[DATA SECTION — start]

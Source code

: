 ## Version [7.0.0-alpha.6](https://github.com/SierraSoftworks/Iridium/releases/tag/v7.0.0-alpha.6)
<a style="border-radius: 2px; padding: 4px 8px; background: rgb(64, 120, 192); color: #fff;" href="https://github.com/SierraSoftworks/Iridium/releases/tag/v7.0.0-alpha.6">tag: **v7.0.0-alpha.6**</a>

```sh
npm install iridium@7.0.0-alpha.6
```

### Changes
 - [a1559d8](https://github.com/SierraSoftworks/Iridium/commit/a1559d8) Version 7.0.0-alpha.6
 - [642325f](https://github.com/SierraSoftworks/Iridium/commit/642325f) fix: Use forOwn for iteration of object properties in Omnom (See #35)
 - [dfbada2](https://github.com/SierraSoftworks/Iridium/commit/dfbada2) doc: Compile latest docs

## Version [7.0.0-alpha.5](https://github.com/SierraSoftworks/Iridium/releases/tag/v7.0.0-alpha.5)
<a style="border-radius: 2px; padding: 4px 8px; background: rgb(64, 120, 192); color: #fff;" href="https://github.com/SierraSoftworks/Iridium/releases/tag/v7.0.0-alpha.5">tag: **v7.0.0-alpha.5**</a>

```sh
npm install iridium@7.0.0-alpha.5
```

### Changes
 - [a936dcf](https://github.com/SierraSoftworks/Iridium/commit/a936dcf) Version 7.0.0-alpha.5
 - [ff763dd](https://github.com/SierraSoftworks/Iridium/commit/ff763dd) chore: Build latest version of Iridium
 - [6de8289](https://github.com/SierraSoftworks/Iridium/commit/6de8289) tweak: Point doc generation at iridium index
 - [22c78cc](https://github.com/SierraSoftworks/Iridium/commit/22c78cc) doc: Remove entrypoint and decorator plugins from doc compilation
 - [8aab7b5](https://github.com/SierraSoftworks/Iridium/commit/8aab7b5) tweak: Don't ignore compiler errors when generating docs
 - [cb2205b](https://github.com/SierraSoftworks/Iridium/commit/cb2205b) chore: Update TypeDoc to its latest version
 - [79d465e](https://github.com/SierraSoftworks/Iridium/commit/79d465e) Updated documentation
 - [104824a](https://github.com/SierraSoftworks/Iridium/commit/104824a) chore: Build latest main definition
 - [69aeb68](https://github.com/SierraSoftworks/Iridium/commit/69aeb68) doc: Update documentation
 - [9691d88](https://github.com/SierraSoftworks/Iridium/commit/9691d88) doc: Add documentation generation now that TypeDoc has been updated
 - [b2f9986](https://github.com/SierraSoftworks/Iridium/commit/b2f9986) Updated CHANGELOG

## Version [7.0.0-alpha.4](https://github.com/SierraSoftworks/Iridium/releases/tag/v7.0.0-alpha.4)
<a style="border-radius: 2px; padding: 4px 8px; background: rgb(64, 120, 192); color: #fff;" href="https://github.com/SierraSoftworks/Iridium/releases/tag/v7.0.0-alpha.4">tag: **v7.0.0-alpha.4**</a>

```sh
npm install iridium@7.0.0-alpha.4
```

[DATA SECTION — finish]

PROBLEM DETAILS: Your answer must hold the line containing "version of Iridium" and all lines after it in the entries above, exactly, and nothing else.

SOLUTION TO THE PROBLEM:
 - [ff763dd](https://github.com/SierraSoftworks/Iridium/commit/ff763dd) chore: Build latest version of Iridium
 - [6de8289](https://github.com/SierraSoftworks/Iridium/commit/6de8289) tweak: Point doc generation at iridium index
 - [22c78cc](https://github.com/SierraSoftworks/Iridium/commit/22c78cc) doc: Remove entrypoint and decorator plugins from doc compilation
 - [8aab7b5](https://github.com/SierraSoftworks/Iridium/commit/8aab7b5) tweak: Don't ignore compiler errors when generating docs
 - [cb2205b](https://github.com/SierraSoftworks/Iridium/commit/cb2205b) chore: Update TypeDoc to its latest version
 - [79d465e](https://github.com/SierraSoftworks/Iridium/commit/79d465e) Updated documentation
 - [104824a](https://github.com/SierraSoftworks/Iridium/commit/104824a) chore: Build latest main definition
 - [69aeb68](https://github.com/SierraSoftworks/Iridium/commit/69aeb68) doc: Update documentation
 - [9691d88](https://github.com/SierraSoftworks/Iridium/commit/9691d88) doc: Add documentation generation now that TypeDoc has been updated
 - [b2f9986](https://github.com/SierraSoftworks/Iridium/commit/b2f9986) Updated CHANGELOG

## Version [7.0.0-alpha.4](https://github.com/SierraSoftworks/Iridium/releases/tag/v7.0.0-alpha.4)
<a style="border-radius: 2px; padding: 4px 8px; background: rgb(64, 120, 192); color: #fff;" href="https://github.com/SierraSoftworks/Iridium/releases/tag/v7.0.0-alpha.4">tag: **v7.0.0-alpha.4**</a>

```sh
npm install iridium@7.0.0-alpha.4
```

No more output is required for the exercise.